> [Assignment]: Your job is to set down the stretch of entries that opens with the line containing "Before we can" and closes with the line containing "- [Install Tekton". Keep both end lines, copy each exactly, and add nothing.

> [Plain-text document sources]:
——————

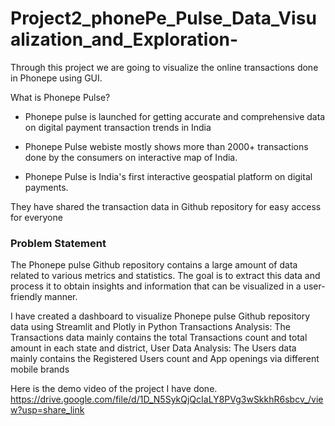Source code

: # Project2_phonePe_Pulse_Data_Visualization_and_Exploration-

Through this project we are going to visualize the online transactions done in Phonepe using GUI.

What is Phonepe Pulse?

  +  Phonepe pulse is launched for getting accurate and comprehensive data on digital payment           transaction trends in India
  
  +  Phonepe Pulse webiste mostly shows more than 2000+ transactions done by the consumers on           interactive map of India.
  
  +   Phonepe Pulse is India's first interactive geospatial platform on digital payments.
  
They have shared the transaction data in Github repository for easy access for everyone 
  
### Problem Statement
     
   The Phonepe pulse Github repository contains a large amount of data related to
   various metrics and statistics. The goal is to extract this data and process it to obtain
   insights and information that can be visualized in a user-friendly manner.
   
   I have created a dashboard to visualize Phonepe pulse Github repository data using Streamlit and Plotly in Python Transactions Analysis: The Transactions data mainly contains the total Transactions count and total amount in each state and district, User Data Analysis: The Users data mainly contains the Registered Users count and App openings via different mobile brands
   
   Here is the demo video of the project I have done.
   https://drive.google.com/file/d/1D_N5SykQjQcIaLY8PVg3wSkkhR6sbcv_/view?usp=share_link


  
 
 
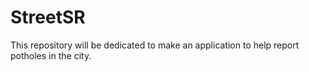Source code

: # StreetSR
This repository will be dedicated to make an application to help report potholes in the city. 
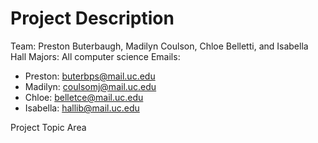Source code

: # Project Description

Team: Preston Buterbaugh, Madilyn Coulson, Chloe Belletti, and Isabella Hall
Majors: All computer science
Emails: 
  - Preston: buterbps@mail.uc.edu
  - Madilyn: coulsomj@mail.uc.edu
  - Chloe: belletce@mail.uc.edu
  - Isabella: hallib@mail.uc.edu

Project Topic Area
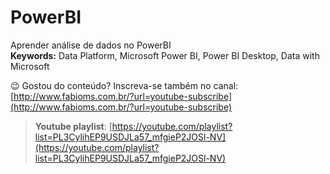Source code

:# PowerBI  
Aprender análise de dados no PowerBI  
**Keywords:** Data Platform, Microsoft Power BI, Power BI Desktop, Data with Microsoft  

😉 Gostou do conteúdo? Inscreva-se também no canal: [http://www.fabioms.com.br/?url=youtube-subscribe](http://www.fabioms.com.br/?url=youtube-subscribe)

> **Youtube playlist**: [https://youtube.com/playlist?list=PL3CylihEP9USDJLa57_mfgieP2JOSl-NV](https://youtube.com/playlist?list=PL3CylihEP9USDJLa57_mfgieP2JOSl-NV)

——————

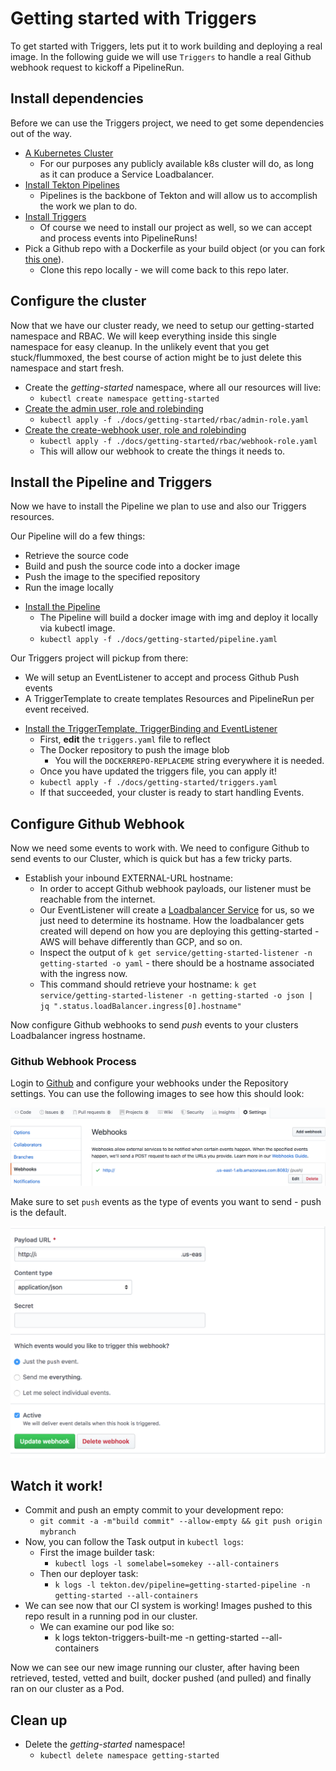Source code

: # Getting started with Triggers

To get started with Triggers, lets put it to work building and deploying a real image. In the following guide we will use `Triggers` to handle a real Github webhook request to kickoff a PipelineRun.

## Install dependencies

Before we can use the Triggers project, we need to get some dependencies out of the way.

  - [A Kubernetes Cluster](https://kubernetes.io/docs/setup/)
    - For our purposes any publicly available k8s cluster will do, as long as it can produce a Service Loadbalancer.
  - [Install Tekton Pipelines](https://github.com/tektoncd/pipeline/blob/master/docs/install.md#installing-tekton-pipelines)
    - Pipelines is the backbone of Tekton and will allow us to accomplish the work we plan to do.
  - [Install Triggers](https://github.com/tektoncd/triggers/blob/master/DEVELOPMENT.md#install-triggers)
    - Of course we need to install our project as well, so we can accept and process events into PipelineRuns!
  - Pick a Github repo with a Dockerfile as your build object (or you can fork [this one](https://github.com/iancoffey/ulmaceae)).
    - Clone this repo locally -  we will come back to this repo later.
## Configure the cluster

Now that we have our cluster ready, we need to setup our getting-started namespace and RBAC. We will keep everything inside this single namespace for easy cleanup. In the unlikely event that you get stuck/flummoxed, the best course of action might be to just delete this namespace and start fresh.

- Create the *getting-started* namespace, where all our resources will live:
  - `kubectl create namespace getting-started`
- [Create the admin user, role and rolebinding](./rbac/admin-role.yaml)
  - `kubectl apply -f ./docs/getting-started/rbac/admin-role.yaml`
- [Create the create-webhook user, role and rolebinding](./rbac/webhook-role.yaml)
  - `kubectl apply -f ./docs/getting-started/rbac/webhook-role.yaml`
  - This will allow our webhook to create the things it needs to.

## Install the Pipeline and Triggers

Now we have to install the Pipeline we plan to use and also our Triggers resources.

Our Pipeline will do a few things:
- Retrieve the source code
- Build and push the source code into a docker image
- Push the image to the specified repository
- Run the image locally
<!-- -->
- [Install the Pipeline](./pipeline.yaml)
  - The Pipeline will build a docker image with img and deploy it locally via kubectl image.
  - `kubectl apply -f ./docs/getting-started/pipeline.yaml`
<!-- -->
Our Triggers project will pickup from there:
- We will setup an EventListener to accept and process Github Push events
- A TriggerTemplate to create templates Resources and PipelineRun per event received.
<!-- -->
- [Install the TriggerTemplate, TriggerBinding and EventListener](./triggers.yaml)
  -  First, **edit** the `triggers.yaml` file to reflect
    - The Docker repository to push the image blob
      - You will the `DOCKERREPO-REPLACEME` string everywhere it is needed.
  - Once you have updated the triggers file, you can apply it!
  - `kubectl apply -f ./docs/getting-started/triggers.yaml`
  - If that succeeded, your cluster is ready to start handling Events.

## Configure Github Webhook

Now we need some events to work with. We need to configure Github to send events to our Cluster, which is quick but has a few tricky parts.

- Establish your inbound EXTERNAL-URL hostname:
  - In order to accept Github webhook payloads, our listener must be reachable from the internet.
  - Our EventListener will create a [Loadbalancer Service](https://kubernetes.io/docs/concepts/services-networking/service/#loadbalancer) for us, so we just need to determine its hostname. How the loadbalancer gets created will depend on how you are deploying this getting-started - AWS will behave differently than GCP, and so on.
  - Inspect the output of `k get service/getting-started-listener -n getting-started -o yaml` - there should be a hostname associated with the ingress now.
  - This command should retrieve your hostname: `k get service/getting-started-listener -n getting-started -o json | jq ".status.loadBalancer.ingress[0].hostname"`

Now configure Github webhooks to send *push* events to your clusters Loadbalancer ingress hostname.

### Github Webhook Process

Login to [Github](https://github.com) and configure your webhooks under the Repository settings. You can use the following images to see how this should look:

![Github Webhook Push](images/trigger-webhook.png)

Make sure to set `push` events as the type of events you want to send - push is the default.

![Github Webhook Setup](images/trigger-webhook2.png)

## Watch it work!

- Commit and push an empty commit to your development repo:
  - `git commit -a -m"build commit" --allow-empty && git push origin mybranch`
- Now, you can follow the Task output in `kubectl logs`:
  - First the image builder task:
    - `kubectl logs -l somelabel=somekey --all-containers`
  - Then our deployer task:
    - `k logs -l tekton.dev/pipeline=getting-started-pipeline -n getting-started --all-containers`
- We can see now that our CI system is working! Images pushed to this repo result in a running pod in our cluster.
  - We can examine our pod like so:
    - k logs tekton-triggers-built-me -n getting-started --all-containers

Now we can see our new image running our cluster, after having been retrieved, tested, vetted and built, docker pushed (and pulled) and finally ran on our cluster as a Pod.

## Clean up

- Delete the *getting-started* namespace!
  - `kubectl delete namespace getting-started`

——————

> [Result for this exercise]:
Before we can use the Triggers project, we need to get some dependencies out of the way.

  - [A Kubernetes Cluster](https://kubernetes.io/docs/setup/)
    - For our purposes any publicly available k8s cluster will do, as long as it can produce a Service Loadbalancer.
  - [Install Tekton Pipelines](https://github.com/tektoncd/pipeline/blob/master/docs/install.md#installing-tekton-pipelines)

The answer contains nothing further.